Difficile non pensare – quando i medici denunciano il regionalismo asimettrico che di fatto si sta andando a delineare in ambito sanitario – a quello che potrebbe succedere con la riforma dell’Autonomia differenziata a firma Lega, che di recente ha ottenuto il primo via libera in Consiglio dei ministri. Se in altri ambiti, tale riforma potrebbe favorire una maggiore responsabilizzazione ed efficienza delle amministrazioni del territorio, come sostenuto dal promotore, il ministro degli Affari regionali Roberto Calderoli, è anche vero che, se la Sanità sta andando in cortocircuito sul Pnrr per come è già strutturata, i timori che la nuova riforma possa acuire un problema strutturale già evidente non sono mal posti. Il problema è molto semplice, ed è quello che il ministro del Pnrr e degli Affari europei Raffaele Fitto sta cercando di risolvere in queste settimane, nel corso della sua continua e silenziosa interlocuzione con le istituzioni europee. Ieri era a Bruxelles per incontrare il commissario agli Affari economici della Commissione, l’ex premier italiano Paolo Gentiloni. Tra i vari dossier, in ballo c’è la ridiscussione di scadenze e importi del Piano italiano, tenendo presente dell’inflazione che ha colpito le materie prime e che dunque, a cascata, rende la realizzazione dei progetti, non solo sanitari, molto più complicata.
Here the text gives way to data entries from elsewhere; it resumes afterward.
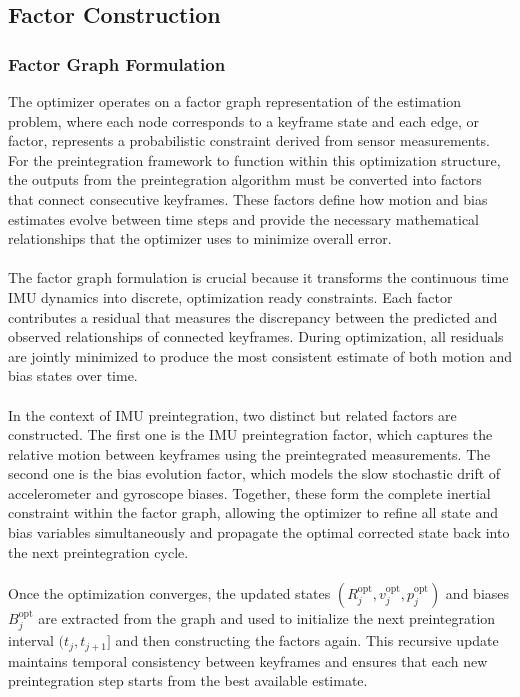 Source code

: \subsection{Factor Construction}
\subsubsection{Factor Graph Formulation}
The optimizer operates on a factor graph representation of the estimation problem, where each node corresponds to a keyframe state and each edge, or factor, represents a probabilistic constraint derived from sensor measurements. For the preintegration framework to function within this optimization structure, the outputs from the preintegration algorithm must be converted into factors that connect consecutive keyframes. These factors define how motion and bias estimates evolve between time steps and provide the necessary mathematical relationships that the optimizer uses to minimize overall error.  
\\ \\
The factor graph formulation is crucial because it transforms the continuous time IMU dynamics into discrete, optimization ready constraints. Each factor contributes a residual that measures the discrepancy between the predicted and observed relationships of connected keyframes. During optimization, all residuals are jointly minimized to produce the most consistent estimate of both motion and bias states over time.  
\\ \\
In the context of IMU preintegration, two distinct but related factors are constructed. The first one is the IMU preintegration factor, which captures the relative motion between keyframes using the preintegrated measurements. The second one is the bias evolution factor, which models the slow stochastic drift of accelerometer and gyroscope biases. Together, these form the complete inertial constraint within the factor graph, allowing the optimizer to refine all state and bias variables simultaneously and propagate the optimal corrected state back into the next preintegration cycle.  
\\ \\
Once the optimization converges, the updated states $(R_j^{\text{opt}}, v_j^{\text{opt}}, p_j^{\text{opt}})$ and biases $B_j^{\text{opt}}$ are extracted from the graph and used to initialize the next preintegration interval $(t_j, t_{j+1}]$ and then constructing the factors again. This recursive update maintains temporal consistency between keyframes and ensures that each new preintegration step starts from the best available estimate.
“Noi come Regioni magari riusciamo anche a rispettare i cronoprogrammi, ma quando si arriva alla fase di affidamento dei lavori – continua l’assessore toscano Bezzini – c’è bisogno della copertura totale. Non posso presentarmi con il 90 o il 95% delle risorse nel portafoglio e affidare i lavori senza poterle garantire al 100%. Delle due l’una: o dal governo ci arrivano più soldi, per coprire gli aggravi di costi dovuti al caro materie prime, oppure si vanno a rivedere al ribasso i progetti. Invece che costruire 70 case di comunità, ne facciamo 65”. In ogni caso, però, il problema resta. Siamo già in ritardo, come sottolinea la Corte dei Conti sia nel monitoraggio generale del Pnrr, sia per quanto riguarda nello specifico l’ambito sanitario. Per richiedere più risorse, è necessario trovare spazi di bilancio oppure maggiore flessibilità da Bruxelles. Sempre questione di mesi. Per la modifica dei progetti, serve far ripartire da capo i procedimenti burocratici. E questo farebbe saltare definitivamente la road map a tappe forzate che ci impone il Pnrr. Che sia la sanità, che siano le infrastrutture, il rischio che il Piano nazionale di ripresa e resilienza si inceppi da qui a qualche mese è sempre più elevato.